The computer cost of pixels separation on moving (active) and static ones is reduced, if the Gaussianity in the optical flow estimations will be detected. The classical measure of Gaussianity is the kurtosis, which is equaled to 0 for a Gaussian random variable. The kurtosis is determined by Eq. 9.38, where y is a random value, E[·] is an expectation.

$$ {\text{kurt}}\left( y \right) = E\left[ {y^{4} } \right] - 3\left( {E\left[ {y^{2} } \right] } \right)^{2} $$
(9.38)

The kurtosis values for active pixels are significantly higher than those for static pixels with noise-induced optical flow values. The binary mask, which demonstrates a pixel activity, can separate pixels on moving and static more accurate that permits better motion compensation caused by camera jitters.

9.5.4 Unwanted Motion Compensation

The unwanted motion compensation can be realized by different ways: a smoothing of the GMVs, camera path estimation, and one of surveillance mode – a frame retargeting. Let us consider these cases particularly.

The challenge of the GMVs smoothing is closely tried with a key frames extraction in dynamic scene. The intervals between key frames can have different values. If key frames are extracted, then the task is transformed for the GMVs smoothing in static scene, as this was considered in Sect. 9.4.1.

For dynamic scenes, the extraction of key frame is more difficult task in comparison to the static scene. The accurate inter-frame differences can be calculated as the correlation of RGB color channels, color histogram, moments of inertia, or descriptors based on feature points [7880]. Also the difference between the current frame and the follow key frame ought to have a significant value. The mentioned characteristics have high computational cost, and do not propose a real-time application. In this research, a way for calculation of feature points was chosen to detect the key frames in dynamic scene. If a number of feature points is essentially changed in local regions of frame, then this frame is marked as a key frame.

The procedure of camera path estimation requires a pre-segmentation of background, feature descriptors extraction, and background objects recognition in adjacent key frames. The main idea is to find “good” corresponding points and track their displacements in all frames between key frames. As a result, two envelope curves from points with high and low ordinate values will be built because of jump camera jitters. Then the curve with middle ordinate value can be interpolated by linearization (if an angle of shooting does not change, and only transitions are available) or by bilinear or bi-cubic functions (if an angle of shooting changes, and transitions/rotations are available) under the assumption that the ideal trajectory of camera is a blend curve. Such points compulsory own to background.

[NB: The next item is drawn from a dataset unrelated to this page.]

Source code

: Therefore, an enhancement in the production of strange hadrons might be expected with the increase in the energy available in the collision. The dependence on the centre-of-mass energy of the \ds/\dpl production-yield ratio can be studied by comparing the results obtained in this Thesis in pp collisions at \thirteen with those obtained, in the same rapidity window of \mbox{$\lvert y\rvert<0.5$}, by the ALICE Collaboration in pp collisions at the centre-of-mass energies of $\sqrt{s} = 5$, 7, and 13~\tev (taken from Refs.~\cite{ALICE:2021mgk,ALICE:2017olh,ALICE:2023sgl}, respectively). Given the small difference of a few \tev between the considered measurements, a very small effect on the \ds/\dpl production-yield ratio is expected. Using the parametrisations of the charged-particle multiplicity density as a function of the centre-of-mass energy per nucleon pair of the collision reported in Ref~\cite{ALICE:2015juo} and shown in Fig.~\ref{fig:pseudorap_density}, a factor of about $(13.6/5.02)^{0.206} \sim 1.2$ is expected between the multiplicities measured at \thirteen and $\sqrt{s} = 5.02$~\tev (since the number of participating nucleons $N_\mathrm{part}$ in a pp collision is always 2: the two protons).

Several pairs of such corresponding points can be determined in adjacent key frames to increase a reliability of camera path estimation.

If displacements between real and interpolated trajectories are calculated for each frame, then the locations of moving foreground object may be recalculated by the displacement values under assumption that a motion is defined by the affine motion model. This approach is enough complex: to find the corresponding points with the following interpolation is a separate high computational task. It can be simplified, if the calibrated video camera will be used. However, the camera calibration for dynamic scenes is too difficult and continuous procedure.

A video retargeting is one of ways for the DVS, when the object of interest is held in the center of a frame in the stabilized position. Such surveillance can be realized by some techniques beginning from the feature points tracking to Kalman filter application. In this section, let us discuss the application of Kalman filter and particle filter for the DVS tasks. Also the interesting issue connects with the re-targeting of non-rigid objects.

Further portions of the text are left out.